Dall’altro lato ci sono i cartelli elettorali che puntano sull’antagonismo puro, come se bastasse gridare “il granturco fa schifo” per sostituirlo con qualcosa di meglio. Ma senza mais, la polenta non c’è; senza un programma di base, il piatto rimane vuoto. Alla fine, ci si ritrova con solo qualche foglia di cavolo dispersa sul tavolo: verde sì, ma senza sostanza.

La tradizione della polenta col cavolo nero insegna dunque che la coerenza è la vera cartina di tornasole. Non basta agitare mestoli in aria: bisogna mescolare lentamente, mantenere la fiamma costante e rispettare i tempi. Una coalizione che cambia ricetta a ogni stagione non produce mai un pranzo decente, solo un minestrone mal riuscito.

Un tempo, quando c’era la Dc, il paiolo stava sempre sul fuoco: il mais arrivava regolare, il cavolo non mancava, e tutti sapevano almeno cosa avrebbero trovato in tavola. Oggi, invece, i nuovi cuochi sembrano più attratti dall’idea di improvvisare show cooking che dal servire pietanze mangiabili.
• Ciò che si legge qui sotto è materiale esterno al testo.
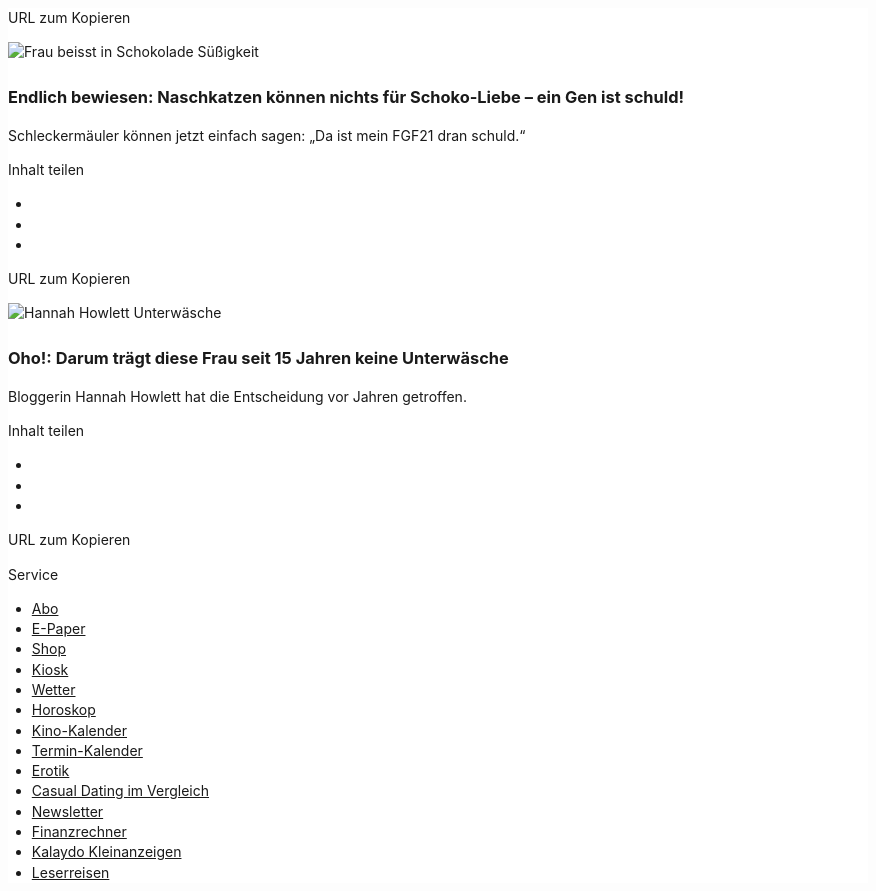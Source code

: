 <span class="teaser_social_block_subtitle">URL zum Kopieren</span>

<span class="teaser_social_block_trigger"></span>

<a href="/ratgeber/gesundheit/endlich-bewiesen-naschkatzen-koennen-nichts-fuer-schoko-liebe---ein-gen-ist-schuld--26930768" class="normalTeaser"></a>
![Frau beisst in Schokolade Süßigkeit](/image/26931462/2x1/300/150/5cc9b4ad8da09472ac1c52ae01aecb58/TB/frau-beisst-in-schokolade-suessigkeit.jpg)

### **Endlich bewiesen**<span class="hiddenElement">:</span> Naschkatzen können nichts für Schoko-Liebe – ein Gen ist schuld!

Schleckermäuler können jetzt einfach sagen: „Da ist mein FGF21 dran schuld.“

<span class="teaser_social_block_bg"></span>
<span class="teaser_social_block_title">Inhalt teilen</span>
-   <a href="" class="facebook"></a>
-   <a href="" class="twitter"></a>
-   <a href="" class="email"></a>

<span class="teaser_social_block_subtitle">URL zum Kopieren</span>

<span class="teaser_social_block_trigger"></span>
<a href="/ratgeber/gesundheit/oho--darum-traegt-diese-frau-seit-15-jahren-keine-unterwaesche-24325292" class="normalTeaser"></a>
![Hannah Howlett Unterwäsche](/image/24325384/2x1/300/150/846ae113139903cadecce949950ebe97/hC/hannah-howlett-unterwaesche.jpg)

### **Oho!**<span class="hiddenElement">:</span> Darum trägt diese Frau seit 15 Jahren keine Unterwäsche

Bloggerin Hannah Howlett hat die Entscheidung vor Jahren getroffen.

<span class="teaser_social_block_bg"></span>
<span class="teaser_social_block_title">Inhalt teilen</span>
-   <a href="" class="facebook"></a>
-   <a href="" class="twitter"></a>
-   <a href="" class="email"></a>

<span class="teaser_social_block_subtitle">URL zum Kopieren</span>

<span class="teaser_social_block_trigger"></span>

Service

-   <a href="https://abo-shop.express.de" class="abo-service">Abo</a>
-   <a href="https://epages.express.de/" class="abo-service">E-Paper</a>
-   <a href="http://shop.express.de/" class="shop">Shop</a>
-   <a href="http://kiosk.express.de" class="abo-service">Kiosk</a>
-   <a href="http://wetter.express.de/" class="wetter">Wetter</a>
-   <a href="http://horoskope.express.de/" class="horoskop">Horoskop</a>
-   <a href="http://termine.express.de/kino" class="kino">Kino-Kalender</a>
-   <a href="http://termine.express.de" class="termine">Termin-Kalender</a>
-   <a href="/girls" class="erotik">Erotik</a>
-   <a href="/ratgeber/casualdating" class="Casual Dating">Casual Dating im Vergleich</a>
-   <a href="http://www.express.de/newsletter-anmeldung-23199036" class="newsletter">Newsletter</a>
-   <a href="http://biallo.express.de/" class="tagesgeldvergleich">Finanzrechner</a>
-   [Kalaydo Kleinanzeigen](http://www.kalaydo.de/#utm_source=EXP_Footer)
-   <a href="http://bit.ly/exp_leserreisen" class="reisen">Leserreisen</a>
E così, mentre le superpotenze apparecchiano banchetti imperiali, noi restiamo davanti a un paiolo dove la polenta non lega, il cavolo è pieno di spine e il mestolo gira a vuoto. La lezione contadina resta sempre la stessa: senza pazienza, misura e coerenza, non c’è piatto che tenga. Né in cucina, né in politica estera.